Update to head following fixes in dependent revisions.
Updated description. Clang-format.
[Still a few items remaining to address]

asbirlea updated this revision to Diff 116086.Sep 20 2017, 2:59 PM

Replace creation of alias sets for promotion with non-recursive method.
There is no gain here compared with AST as long as we have to create these sets (i.e. fit into the current pattern for promotion), and this implementation is more legible and easier to add a threshhold.

Remaining issue in this patch: Resolve what is the best approach to have MemorySSA as a dependency for LICM (before all Loop passes preserve MemorySSA, and without splitting the loop pass pipeline)
Currently failing tests due to this issue:
unittests/Transforms/Scalar/ScalarTests/LoopPassManagerTest
Transforms/LoopUnroll/unroll-loop-invalidation.ll

asbirlea edited the summary of this revision. (Show Details)Sep 20 2017, 3:02 PM
asbirlea edited the summary of this revision. (Show Details)Sep 20 2017, 3:09 PM
asbirlea edited the summary of this revision. (Show Details)Sep 20 2017, 3:12 PM
asbirlea edited the summary of this revision. (Show Details)Sep 20 2017, 3:48 PM
asbirlea edited the summary of this revision. (Show Details)Sep 20 2017, 3:52 PM
asbirlea updated this revision to Diff 116281.Sep 21 2017, 3:20 PM

Remove MemorySSA as the default for LICM. All tests passing.
The default remains the Alias Set Tracker with the current state of the patch.
MemorySSA is still built, but never invalidated or used(!). It is only preserved by LICM
when LICMwMSSA is set to true which causes unittests/Transforms/Scalar/LoopPassManagerTest.cpp to fail.

As such, the patch in its current state:

  • adds most of (all?) the functionality to use MemorySSA in LICM.
  • does not enable any of this functionality
  • it is *not* a NFC, since MemorySSA is added as a Loop dependency and built, so there may be some added overhead.
asbirlea edited the summary of this revision. (Show Details)Sep 21 2017, 3:26 PM
sanjoy requested changes to this revision.Sep 26 2017, 5:42 PM

I have added some generic style comments.

As discussed in person, I think we should split out the MemorySSAAliasSets class, and add some targeted unit tests.

Please also add a comment describing the algorithm at a high level.

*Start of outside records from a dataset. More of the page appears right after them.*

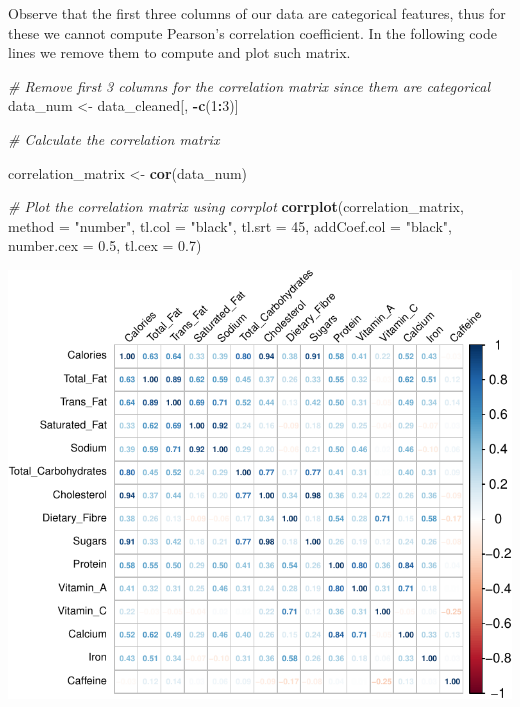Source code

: \documentclass[
]{article}
\newenvironment{Shaded}{\begin{snugshade}}{\end{snugshade}}
\newcommand{\AttributeTok}[1]{\textcolor[rgb]{0.13,0.29,0.53}{#1}}
\newcommand{\CommentTok}[1]{\textcolor[rgb]{0.56,0.35,0.01}{\textit{#1}}}
\newcommand{\DecValTok}[1]{\textcolor[rgb]{0.00,0.00,0.81}{#1}}
\newcommand{\FloatTok}[1]{\textcolor[rgb]{0.00,0.00,0.81}{#1}}
\newcommand{\FunctionTok}[1]{\textcolor[rgb]{0.13,0.29,0.53}{\textbf{#1}}}
\newcommand{\NormalTok}[1]{#1}
\newcommand{\OtherTok}[1]{\textcolor[rgb]{0.56,0.35,0.01}{#1}}
\newcommand{\SpecialCharTok}[1]{\textcolor[rgb]{0.81,0.36,0.00}{\textbf{#1}}}
\newcommand{\StringTok}[1]{\textcolor[rgb]{0.31,0.60,0.02}{#1}}
\begin{document}
Observe that the first three columns of our data are categorical
features, thus for these we cannot compute Pearson's correlation
coefficient. In the following code lines we remove them to compute and
plot such matrix.

\begin{Shaded}
\begin{Highlighting}[]
\CommentTok{\# Remove first 3 columns for the correlation matrix since them are categorical}
\NormalTok{data\_num }\OtherTok{\textless{}{-}}\NormalTok{ data\_cleaned[, }\SpecialCharTok{{-}}\FunctionTok{c}\NormalTok{(}\DecValTok{1}\SpecialCharTok{:}\DecValTok{3}\NormalTok{)]}

\CommentTok{\# Calculate the correlation matrix}

\NormalTok{correlation\_matrix }\OtherTok{\textless{}{-}} \FunctionTok{cor}\NormalTok{(data\_num)}

\CommentTok{\# Plot the correlation matrix using corrplot}
\FunctionTok{corrplot}\NormalTok{(correlation\_matrix, }\AttributeTok{method =} \StringTok{"number"}\NormalTok{, }\AttributeTok{tl.col =} \StringTok{"black"}\NormalTok{, }
         \AttributeTok{tl.srt =} \DecValTok{45}\NormalTok{, }\AttributeTok{addCoef.col =} \StringTok{"black"}\NormalTok{, }\AttributeTok{number.cex =} \FloatTok{0.5}\NormalTok{, }\AttributeTok{tl.cex =} \FloatTok{0.7}\NormalTok{)}
\end{Highlighting}
\end{Shaded}

\begin{center}\includegraphics{Statistical_Learning_Final_Report_files/figure-latex/correlation_analysis-1} \end{center}
\end{document}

include/llvm/Analysis/MemorySSAAliasSets.h
10 ↗(On Diff #107731)

s/enablei/enable/

49 ↗(On Diff #107731)

The whitespace is a bit off here (clang-format?).

98 ↗(On Diff #107731)

You probably should split this out into header and a .cpp -- that way telling the interface apart from the implementation will become easier.

include/llvm/Support/Debug.h
102

I'd prefer to spell this out as UseLICMWithMSSA.

include/llvm/Transforms/Scalar/LoopPassManager.h
350

LLVM style is to avoid braces around single line statements like this.

include/llvm/Transforms/Utils/MemorySSAAliasSets.h
11

s/enablei/enable/

29

Opening namespaces in headers is against LLVM style.

35

I'd prefer having these under accessors.

44

I'm not sure about the name -- how about MustAliasSet? The "single" part is implied by the fact that the name is singular, and this is semantically a "set" and not a "vec".

55

You probably don't need the CanNeverPromote(false) bit.

59

This will be a line shorter without an early return.

87

These need to be cl::opt s

You should also split this header into a .cpp file (and put the cl::opt s in that .cpp file).

91

You should use LLVM_ENABLE_DUMP and LLVM_DUMP_METHOD for this. See the definition and declaration of e.g. DominanceFrontierWrapperPass::dump()

97

Can be a ternary. Same for loopContains

113

I'd structure this as:

if (MemLocI)
  return AA->alias(MemLocI.getValue(), MemLocJ);
// Rest of the code
248

In loopContains you've handled the case where L is nullptr, but you've not done the same here.

254

Can this be for (auto &Acc : *Accesses)?

261

You can do:

if (const auto *Use = dyn_cast_or_null<MemoryUse>(&Acc))
  addToAliasSets(Use);

also, the second if can be an else if.

285

Can you please give this a more obvious name, like replaceMemoryLocation?

Also, the name LoadI is misleading -- it isn't the load instruction, but it is the memory location, right?

This revision now requires changes to proceed.Sep 26 2017, 5:42 PM
asbirlea abandoned this revision.Apr 2 2019, 11:59 AM

Stale, no longer applies.